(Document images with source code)

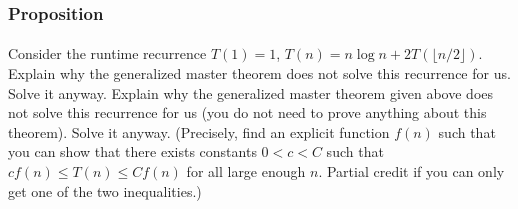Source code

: \documentclass{article}
\begin{document}
\subsubsection{Proposition}
\paragraph{\indent}
Consider the runtime recurrence \(T(1) = 1\), \(T(n) = n \log n + 2T(\lfloor n/2 \rfloor)\). Explain why
the generalized master theorem does not solve this recurrence for us. Solve it
anyway. Explain why the generalized master theorem given above does not solve this
recurrence for us (you do not need to prove anything about this theorem). Solve it
anyway. (Precisely, find an explicit function \(f(n)\) such that you can show that there exists
constants \(0 < c < C\) such that \(c f(n) \leq T(n) \leq C f(n)\) for all large enough \(n\). Partial
credit if you can only get one of the two inequalities.)
\end{document}
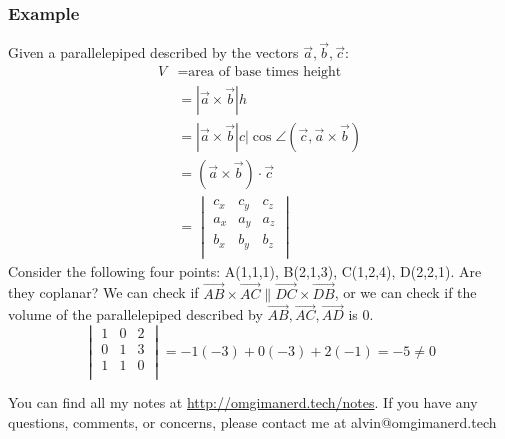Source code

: \documentclass{math}
\begin{document}
\subsubsection*{Example}
Given a parallelepiped described by the vectors \( \vec{a},\vec{b},\vec{c} \):
\begin{align*}
V &= \text{area of base times height} \\
  &= |\vec{a}\times\vec{b}|h \\
  &= |\vec{a}\times\vec{b}|c|\cos\angle(\vec{c},\vec{a}\times\vec{b}) \\
  &= (\vec{a}\times\vec{b})\cdot\vec{c} \\
  &= \begin{vmatrix}
  c_{x} & c_{y} & c_{z} \\
  a_{x} & a_{y} & a_{z} \\
  b_{x} & b_{y} & b_{z} \\
  \end{vmatrix}
\end{align*}
Consider the following four points: A(1,1,1), B(2,1,3), C(1,2,4), D(2,2,1). Are
they coplanar? We can check if \( \vec{AB}\times\vec{AC}\parallel
\vec{DC}\times\vec{DB} \), or we can check if the volume of the parallelepiped
described by \( \vec{AB},\vec{AC},\vec{AD} \) is 0.
\[ \begin{vmatrix}
  1 & 0 & 2 \\
  0 & 1 & 3 \\
  1 & 1 & 0 \\
\end{vmatrix} = -1(-3)+0(-3)+2(-1) = -5 \ne 0 \]

\begin{center}
  You can find all my notes at \url{http://omgimanerd.tech/notes}. If you have
  any questions, comments, or concerns, please contact me at
  alvin@omgimanerd.tech
\end{center}
\end{document}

=== EXERCISE DIRECTIONS ===
Restate every record exactly, please; do not copy the pictures.

=== YOUR RESPONSE ===
Source code

: \documentclass{article}
\begin{document}
\subsubsection{Proposition}
\paragraph{\indent}
Consider the runtime recurrence \(T(1) = 1\), \(T(n) = n \log n + 2T(\lfloor n/2 \rfloor)\). Explain why
the generalized master theorem does not solve this recurrence for us. Solve it
anyway. Explain why the generalized master theorem given above does not solve this
recurrence for us (you do not need to prove anything about this theorem). Solve it
anyway. (Precisely, find an explicit function \(f(n)\) such that you can show that there exists
constants \(0 < c < C\) such that \(c f(n) \leq T(n) \leq C f(n)\) for all large enough \(n\). Partial
credit if you can only get one of the two inequalities.)
\end{document}
Source code

: \documentclass{math}
\begin{document}
\subsubsection*{Example}
Given a parallelepiped described by the vectors \( \vec{a},\vec{b},\vec{c} \):
\begin{align*}
V &= \text{area of base times height} \\
  &= |\vec{a}\times\vec{b}|h \\
  &= |\vec{a}\times\vec{b}|c|\cos\angle(\vec{c},\vec{a}\times\vec{b}) \\
  &= (\vec{a}\times\vec{b})\cdot\vec{c} \\
  &= \begin{vmatrix}
  c_{x} & c_{y} & c_{z} \\
  a_{x} & a_{y} & a_{z} \\
  b_{x} & b_{y} & b_{z} \\
  \end{vmatrix}
\end{align*}
Consider the following four points: A(1,1,1), B(2,1,3), C(1,2,4), D(2,2,1). Are
they coplanar? We can check if \( \vec{AB}\times\vec{AC}\parallel
\vec{DC}\times\vec{DB} \), or we can check if the volume of the parallelepiped
described by \( \vec{AB},\vec{AC},\vec{AD} \) is 0.
\[ \begin{vmatrix}
  1 & 0 & 2 \\
  0 & 1 & 3 \\
  1 & 1 & 0 \\
\end{vmatrix} = -1(-3)+0(-3)+2(-1) = -5 \ne 0 \]

\begin{center}
  You can find all my notes at \url{http://omgimanerd.tech/notes}. If you have
  any questions, comments, or concerns, please contact me at
  alvin@omgimanerd.tech
\end{center}
\end{document}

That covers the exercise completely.